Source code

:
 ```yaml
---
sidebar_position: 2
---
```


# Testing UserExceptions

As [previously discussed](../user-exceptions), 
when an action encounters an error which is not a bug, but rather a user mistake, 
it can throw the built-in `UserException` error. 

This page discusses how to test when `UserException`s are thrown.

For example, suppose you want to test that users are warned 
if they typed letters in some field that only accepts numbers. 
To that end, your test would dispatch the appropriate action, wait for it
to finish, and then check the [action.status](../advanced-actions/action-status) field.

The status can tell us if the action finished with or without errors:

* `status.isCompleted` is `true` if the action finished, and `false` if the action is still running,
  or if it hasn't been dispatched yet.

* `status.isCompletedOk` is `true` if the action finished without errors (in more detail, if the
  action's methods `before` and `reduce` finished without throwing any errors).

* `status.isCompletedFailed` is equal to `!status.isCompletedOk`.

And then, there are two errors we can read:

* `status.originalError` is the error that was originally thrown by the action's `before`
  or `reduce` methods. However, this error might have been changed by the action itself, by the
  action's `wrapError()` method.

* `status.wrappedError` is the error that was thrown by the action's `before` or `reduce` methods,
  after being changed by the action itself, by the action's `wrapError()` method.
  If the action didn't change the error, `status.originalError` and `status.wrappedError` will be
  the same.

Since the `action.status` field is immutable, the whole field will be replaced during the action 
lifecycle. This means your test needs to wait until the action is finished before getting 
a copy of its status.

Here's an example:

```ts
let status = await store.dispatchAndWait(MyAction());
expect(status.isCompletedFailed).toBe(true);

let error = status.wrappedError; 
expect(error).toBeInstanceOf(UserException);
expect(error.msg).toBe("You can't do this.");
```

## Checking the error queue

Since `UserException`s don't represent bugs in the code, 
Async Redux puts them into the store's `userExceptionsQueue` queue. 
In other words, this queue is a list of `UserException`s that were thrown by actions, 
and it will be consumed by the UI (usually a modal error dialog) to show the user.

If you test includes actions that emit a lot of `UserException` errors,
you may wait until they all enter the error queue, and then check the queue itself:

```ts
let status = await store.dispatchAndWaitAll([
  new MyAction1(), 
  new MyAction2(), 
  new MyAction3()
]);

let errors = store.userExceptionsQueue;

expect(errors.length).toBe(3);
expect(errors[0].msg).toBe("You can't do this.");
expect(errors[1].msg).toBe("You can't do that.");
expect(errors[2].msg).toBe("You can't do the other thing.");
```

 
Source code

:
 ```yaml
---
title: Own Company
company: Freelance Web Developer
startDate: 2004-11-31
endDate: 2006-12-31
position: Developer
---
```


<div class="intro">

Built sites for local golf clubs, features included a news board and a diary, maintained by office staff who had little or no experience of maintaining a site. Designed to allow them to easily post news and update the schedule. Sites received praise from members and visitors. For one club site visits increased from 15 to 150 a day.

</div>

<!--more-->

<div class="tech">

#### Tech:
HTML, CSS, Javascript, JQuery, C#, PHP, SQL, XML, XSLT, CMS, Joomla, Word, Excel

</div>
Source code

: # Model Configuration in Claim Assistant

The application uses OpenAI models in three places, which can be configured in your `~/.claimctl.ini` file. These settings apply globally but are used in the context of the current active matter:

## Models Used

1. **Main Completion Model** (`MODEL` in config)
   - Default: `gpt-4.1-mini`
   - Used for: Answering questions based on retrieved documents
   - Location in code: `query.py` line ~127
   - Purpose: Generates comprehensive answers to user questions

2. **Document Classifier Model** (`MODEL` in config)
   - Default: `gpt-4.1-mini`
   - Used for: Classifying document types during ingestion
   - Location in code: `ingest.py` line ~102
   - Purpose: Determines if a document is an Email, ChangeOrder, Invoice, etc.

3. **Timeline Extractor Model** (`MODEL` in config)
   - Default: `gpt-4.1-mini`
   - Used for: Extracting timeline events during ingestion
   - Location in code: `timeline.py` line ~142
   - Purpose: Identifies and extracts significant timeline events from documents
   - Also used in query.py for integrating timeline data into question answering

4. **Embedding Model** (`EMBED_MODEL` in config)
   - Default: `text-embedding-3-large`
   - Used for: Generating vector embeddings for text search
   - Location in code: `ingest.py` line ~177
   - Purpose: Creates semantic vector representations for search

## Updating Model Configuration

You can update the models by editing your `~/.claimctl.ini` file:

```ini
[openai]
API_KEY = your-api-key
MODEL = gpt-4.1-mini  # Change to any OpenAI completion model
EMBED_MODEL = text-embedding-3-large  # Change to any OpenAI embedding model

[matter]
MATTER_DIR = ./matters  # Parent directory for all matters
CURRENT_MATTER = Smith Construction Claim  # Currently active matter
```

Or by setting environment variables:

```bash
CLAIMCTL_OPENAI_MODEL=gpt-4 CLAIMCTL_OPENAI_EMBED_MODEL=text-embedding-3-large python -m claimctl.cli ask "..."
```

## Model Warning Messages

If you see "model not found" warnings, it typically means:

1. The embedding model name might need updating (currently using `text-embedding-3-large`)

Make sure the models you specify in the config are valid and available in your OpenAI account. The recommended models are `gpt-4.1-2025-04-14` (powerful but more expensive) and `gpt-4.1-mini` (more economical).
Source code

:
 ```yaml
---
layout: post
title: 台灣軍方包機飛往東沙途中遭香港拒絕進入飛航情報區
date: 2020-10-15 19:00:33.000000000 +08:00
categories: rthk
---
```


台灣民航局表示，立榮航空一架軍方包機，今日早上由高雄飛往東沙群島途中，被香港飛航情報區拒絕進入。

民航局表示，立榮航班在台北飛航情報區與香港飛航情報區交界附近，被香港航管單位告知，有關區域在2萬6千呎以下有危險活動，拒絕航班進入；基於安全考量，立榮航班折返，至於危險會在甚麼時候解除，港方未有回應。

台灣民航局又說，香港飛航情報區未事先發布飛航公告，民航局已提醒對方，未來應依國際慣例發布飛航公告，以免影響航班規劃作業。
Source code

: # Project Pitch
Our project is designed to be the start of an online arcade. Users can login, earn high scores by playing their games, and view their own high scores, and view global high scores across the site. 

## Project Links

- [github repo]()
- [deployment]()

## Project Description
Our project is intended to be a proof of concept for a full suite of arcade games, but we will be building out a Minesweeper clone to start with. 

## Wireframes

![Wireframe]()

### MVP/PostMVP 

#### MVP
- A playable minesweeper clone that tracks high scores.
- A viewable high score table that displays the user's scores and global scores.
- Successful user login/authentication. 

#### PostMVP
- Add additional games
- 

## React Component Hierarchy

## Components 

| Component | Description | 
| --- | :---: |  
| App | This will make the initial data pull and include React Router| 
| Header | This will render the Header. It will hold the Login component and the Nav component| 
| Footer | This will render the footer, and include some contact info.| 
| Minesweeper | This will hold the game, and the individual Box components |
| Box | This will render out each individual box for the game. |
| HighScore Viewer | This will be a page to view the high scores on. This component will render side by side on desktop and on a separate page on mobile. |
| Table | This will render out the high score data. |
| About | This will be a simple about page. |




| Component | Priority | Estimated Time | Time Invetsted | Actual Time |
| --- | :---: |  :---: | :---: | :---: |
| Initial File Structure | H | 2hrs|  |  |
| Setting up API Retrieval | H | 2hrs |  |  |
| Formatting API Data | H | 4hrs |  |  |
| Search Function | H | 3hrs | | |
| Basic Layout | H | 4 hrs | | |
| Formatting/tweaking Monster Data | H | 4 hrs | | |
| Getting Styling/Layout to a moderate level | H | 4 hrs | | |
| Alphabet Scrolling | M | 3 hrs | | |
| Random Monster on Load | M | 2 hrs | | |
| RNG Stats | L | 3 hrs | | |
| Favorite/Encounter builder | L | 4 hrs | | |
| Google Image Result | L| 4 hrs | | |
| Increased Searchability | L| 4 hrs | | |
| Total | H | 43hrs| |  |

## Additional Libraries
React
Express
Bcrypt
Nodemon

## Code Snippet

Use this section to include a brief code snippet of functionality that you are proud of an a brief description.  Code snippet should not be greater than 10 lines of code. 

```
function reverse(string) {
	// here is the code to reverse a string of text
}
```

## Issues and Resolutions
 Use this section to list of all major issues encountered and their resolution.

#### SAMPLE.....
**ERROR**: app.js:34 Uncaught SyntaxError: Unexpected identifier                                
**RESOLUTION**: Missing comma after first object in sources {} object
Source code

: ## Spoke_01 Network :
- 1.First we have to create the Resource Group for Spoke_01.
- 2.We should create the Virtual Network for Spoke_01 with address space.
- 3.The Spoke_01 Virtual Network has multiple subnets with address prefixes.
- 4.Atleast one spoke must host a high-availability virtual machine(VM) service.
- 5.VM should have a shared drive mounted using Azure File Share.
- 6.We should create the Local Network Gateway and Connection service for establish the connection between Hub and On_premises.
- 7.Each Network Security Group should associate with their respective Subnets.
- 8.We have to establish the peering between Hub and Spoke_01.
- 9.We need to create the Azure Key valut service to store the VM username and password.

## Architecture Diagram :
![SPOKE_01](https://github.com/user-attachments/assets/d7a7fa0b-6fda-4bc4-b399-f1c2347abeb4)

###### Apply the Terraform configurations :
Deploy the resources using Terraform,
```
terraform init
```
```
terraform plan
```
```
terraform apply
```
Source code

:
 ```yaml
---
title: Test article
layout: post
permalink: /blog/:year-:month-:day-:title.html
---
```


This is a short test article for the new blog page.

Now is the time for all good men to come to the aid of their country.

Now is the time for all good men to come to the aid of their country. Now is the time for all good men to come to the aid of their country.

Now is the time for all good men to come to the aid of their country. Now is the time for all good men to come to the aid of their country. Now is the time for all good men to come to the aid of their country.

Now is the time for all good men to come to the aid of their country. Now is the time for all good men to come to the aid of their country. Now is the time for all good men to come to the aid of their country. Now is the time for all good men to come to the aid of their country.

····················

- Your assignment
What you return should be the lines from the beginning of the records through the one that contains "And then, there", repeated exactly and with no additions.

- Task output
Source code

:
 ```yaml
---
sidebar_position: 2
---
```


# Testing UserExceptions

As [previously discussed](../user-exceptions), 
when an action encounters an error which is not a bug, but rather a user mistake, 
it can throw the built-in `UserException` error. 

This page discusses how to test when `UserException`s are thrown.

For example, suppose you want to test that users are warned 
if they typed letters in some field that only accepts numbers. 
To that end, your test would dispatch the appropriate action, wait for it
to finish, and then check the [action.status](../advanced-actions/action-status) field.

The status can tell us if the action finished with or without errors:

* `status.isCompleted` is `true` if the action finished, and `false` if the action is still running,
  or if it hasn't been dispatched yet.

* `status.isCompletedOk` is `true` if the action finished without errors (in more detail, if the
  action's methods `before` and `reduce` finished without throwing any errors).

* `status.isCompletedFailed` is equal to `!status.isCompletedOk`.

And then, there are two errors we can read:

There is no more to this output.